Below are the entries; set down each of them exactly.

### RECORDS FOR THIS TASK ###

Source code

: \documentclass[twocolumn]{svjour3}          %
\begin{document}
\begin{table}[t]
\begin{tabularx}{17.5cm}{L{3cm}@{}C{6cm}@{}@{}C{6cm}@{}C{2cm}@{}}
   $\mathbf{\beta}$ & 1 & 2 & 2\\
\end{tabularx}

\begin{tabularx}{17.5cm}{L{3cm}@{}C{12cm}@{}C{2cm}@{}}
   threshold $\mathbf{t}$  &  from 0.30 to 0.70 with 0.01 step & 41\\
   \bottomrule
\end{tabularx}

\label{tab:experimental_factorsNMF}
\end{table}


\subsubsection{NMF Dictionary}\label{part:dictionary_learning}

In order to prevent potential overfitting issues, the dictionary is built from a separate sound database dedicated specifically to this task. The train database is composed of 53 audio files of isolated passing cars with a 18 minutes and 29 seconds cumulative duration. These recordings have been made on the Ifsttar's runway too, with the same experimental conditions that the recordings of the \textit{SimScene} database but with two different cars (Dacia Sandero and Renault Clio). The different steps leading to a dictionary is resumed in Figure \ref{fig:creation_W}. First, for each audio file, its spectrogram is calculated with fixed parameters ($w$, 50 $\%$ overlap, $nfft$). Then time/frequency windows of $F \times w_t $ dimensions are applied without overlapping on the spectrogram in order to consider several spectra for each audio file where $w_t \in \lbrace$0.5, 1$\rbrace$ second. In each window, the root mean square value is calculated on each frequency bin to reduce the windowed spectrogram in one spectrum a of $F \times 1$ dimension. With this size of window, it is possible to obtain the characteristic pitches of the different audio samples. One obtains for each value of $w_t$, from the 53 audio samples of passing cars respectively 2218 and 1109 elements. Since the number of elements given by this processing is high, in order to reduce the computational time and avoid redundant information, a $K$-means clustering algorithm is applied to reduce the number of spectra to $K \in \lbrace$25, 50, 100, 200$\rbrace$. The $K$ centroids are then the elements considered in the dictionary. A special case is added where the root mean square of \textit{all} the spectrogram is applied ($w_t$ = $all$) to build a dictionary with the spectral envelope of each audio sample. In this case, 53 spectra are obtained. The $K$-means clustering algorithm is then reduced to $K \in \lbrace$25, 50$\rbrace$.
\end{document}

###

▶ _RESPONSE BELOW_
Source code

: \documentclass[twocolumn]{svjour3}          %
\begin{document}
\begin{table}[t]
\begin{tabularx}{17.5cm}{L{3cm}@{}C{6cm}@{}@{}C{6cm}@{}C{2cm}@{}}
   $\mathbf{\beta}$ & 1 & 2 & 2\\
\end{tabularx}

\begin{tabularx}{17.5cm}{L{3cm}@{}C{12cm}@{}C{2cm}@{}}
   threshold $\mathbf{t}$  &  from 0.30 to 0.70 with 0.01 step & 41\\
   \bottomrule
\end{tabularx}

\label{tab:experimental_factorsNMF}
\end{table}


\subsubsection{NMF Dictionary}\label{part:dictionary_learning}

In order to prevent potential overfitting issues, the dictionary is built from a separate sound database dedicated specifically to this task. The train database is composed of 53 audio files of isolated passing cars with a 18 minutes and 29 seconds cumulative duration. These recordings have been made on the Ifsttar's runway too, with the same experimental conditions that the recordings of the \textit{SimScene} database but with two different cars (Dacia Sandero and Renault Clio). The different steps leading to a dictionary is resumed in Figure \ref{fig:creation_W}. First, for each audio file, its spectrogram is calculated with fixed parameters ($w$, 50 $\%$ overlap, $nfft$). Then time/frequency windows of $F \times w_t $ dimensions are applied without overlapping on the spectrogram in order to consider several spectra for each audio file where $w_t \in \lbrace$0.5, 1$\rbrace$ second. In each window, the root mean square value is calculated on each frequency bin to reduce the windowed spectrogram in one spectrum a of $F \times 1$ dimension. With this size of window, it is possible to obtain the characteristic pitches of the different audio samples. One obtains for each value of $w_t$, from the 53 audio samples of passing cars respectively 2218 and 1109 elements. Since the number of elements given by this processing is high, in order to reduce the computational time and avoid redundant information, a $K$-means clustering algorithm is applied to reduce the number of spectra to $K \in \lbrace$25, 50, 100, 200$\rbrace$. The $K$ centroids are then the elements considered in the dictionary. A special case is added where the root mean square of \textit{all} the spectrogram is applied ($w_t$ = $all$) to build a dictionary with the spectral envelope of each audio sample. In this case, 53 spectra are obtained. The $K$-means clustering algorithm is then reduced to $K \in \lbrace$25, 50$\rbrace$.
\end{document}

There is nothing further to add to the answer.